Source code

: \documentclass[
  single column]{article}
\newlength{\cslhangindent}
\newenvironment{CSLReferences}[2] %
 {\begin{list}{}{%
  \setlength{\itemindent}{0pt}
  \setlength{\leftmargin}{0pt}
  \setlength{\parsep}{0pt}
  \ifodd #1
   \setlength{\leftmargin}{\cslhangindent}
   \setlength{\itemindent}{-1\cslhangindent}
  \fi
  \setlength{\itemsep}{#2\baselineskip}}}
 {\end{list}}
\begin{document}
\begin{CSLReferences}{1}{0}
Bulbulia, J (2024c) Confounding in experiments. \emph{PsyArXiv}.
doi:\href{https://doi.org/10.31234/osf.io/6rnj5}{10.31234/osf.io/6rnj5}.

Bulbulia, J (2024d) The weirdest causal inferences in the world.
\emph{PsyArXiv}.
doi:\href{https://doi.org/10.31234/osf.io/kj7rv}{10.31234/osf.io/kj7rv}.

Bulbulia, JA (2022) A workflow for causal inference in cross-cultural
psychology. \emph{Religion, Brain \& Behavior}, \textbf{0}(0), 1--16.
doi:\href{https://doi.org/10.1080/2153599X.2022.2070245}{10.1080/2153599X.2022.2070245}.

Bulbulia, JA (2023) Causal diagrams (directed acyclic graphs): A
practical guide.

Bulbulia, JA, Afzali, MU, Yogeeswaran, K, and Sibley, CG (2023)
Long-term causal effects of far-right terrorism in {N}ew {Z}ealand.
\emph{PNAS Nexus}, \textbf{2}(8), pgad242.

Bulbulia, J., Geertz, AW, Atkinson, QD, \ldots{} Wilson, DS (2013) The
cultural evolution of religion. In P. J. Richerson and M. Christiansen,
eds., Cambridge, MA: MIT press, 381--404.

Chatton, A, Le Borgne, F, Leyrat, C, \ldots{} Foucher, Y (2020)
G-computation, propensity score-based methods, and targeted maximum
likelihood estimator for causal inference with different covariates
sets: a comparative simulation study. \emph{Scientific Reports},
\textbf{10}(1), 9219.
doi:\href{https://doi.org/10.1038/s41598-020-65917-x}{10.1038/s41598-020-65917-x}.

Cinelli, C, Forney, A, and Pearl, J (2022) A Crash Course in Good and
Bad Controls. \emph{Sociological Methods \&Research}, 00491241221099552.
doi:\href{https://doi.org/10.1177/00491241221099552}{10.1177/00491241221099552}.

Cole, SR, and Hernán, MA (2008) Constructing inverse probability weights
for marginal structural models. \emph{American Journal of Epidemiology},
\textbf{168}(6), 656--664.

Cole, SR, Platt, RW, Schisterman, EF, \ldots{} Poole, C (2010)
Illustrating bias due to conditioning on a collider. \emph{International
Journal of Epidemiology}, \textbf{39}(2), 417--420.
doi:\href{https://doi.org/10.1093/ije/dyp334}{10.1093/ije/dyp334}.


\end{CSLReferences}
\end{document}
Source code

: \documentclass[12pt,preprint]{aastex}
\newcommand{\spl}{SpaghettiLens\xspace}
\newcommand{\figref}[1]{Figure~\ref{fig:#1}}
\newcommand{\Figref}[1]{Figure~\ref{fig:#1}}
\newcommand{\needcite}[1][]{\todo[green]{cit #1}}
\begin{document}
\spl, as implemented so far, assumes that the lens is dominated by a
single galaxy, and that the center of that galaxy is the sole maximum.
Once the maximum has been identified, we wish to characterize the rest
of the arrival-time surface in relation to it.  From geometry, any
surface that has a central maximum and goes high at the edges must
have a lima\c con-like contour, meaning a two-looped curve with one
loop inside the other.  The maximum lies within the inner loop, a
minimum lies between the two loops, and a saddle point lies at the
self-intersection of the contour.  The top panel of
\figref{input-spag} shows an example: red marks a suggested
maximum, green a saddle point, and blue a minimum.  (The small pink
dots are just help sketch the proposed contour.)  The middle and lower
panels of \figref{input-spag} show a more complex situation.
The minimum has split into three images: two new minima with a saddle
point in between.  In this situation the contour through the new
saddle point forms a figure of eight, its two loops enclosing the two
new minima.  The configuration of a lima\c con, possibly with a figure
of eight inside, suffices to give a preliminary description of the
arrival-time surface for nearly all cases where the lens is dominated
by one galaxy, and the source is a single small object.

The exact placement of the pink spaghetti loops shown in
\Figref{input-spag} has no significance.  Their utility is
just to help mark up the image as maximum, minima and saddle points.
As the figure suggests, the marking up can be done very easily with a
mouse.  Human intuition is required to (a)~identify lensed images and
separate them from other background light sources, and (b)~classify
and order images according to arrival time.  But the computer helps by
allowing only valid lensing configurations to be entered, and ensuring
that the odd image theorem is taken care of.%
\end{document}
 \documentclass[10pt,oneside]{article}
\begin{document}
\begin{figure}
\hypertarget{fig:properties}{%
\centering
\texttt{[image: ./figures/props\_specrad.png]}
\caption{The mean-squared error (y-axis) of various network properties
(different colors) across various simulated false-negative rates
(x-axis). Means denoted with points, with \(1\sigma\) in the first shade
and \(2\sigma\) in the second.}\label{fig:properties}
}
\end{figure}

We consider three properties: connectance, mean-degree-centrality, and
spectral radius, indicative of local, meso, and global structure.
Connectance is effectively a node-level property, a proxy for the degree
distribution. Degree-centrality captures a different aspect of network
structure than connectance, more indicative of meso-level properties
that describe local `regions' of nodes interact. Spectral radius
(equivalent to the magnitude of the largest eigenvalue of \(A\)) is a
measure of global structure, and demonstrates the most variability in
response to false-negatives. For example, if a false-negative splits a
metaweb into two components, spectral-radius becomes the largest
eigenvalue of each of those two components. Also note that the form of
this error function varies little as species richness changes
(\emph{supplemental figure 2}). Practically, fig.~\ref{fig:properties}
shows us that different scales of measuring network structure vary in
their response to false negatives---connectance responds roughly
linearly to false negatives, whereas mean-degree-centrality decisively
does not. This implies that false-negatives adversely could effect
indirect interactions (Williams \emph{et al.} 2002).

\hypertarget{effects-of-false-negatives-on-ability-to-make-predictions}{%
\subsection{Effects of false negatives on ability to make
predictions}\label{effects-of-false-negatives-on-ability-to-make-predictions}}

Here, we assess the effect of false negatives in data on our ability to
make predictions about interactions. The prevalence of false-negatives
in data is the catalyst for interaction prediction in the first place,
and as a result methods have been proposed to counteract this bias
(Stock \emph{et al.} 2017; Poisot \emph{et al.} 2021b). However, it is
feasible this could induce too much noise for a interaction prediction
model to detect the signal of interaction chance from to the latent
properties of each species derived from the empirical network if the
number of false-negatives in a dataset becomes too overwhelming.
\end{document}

--- --- ---

Task statement: Read through the entries above, and wherever a line holds the string "galaxy", copy it.

Written answer:
single galaxy, and that the center of that galaxy is the sole maximum.
by one galaxy, and the source is a single small object.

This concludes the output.